[Opening Data section]
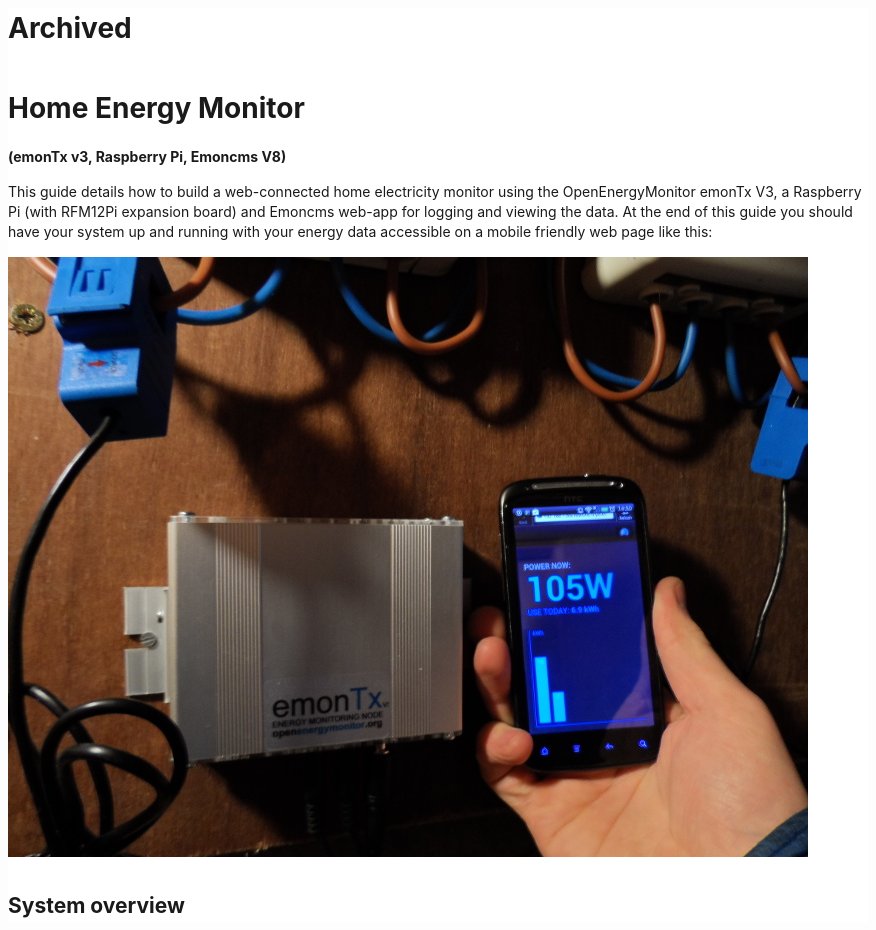 # Archived

# Home Energy Monitor

**(emonTx v3, Raspberry Pi, Emoncms V8)**

This guide details how to build a web-connected home electricity monitor using the OpenEnergyMonitor emonTx V3, a Raspberry Pi (with RFM12Pi expansion board) and Emoncms web-app for logging and viewing the data. At the end of this guide you should have your system up and running with your energy data accessible on a mobile friendly web page like this:

![System overview](files/cover.jpg)

## System overview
[Closing Data section]
▶ Task prompt
Could you find every line in the records above that has the string "Emoncms" and copy it?

▶ Output for this exercise
**(emonTx v3, Raspberry Pi, Emoncms V8)**
This guide details how to build a web-connected home electricity monitor using the OpenEnergyMonitor emonTx V3, a Raspberry Pi (with RFM12Pi expansion board) and Emoncms web-app for logging and viewing the data. At the end of this guide you should have your system up and running with your energy data accessible on a mobile friendly web page like this:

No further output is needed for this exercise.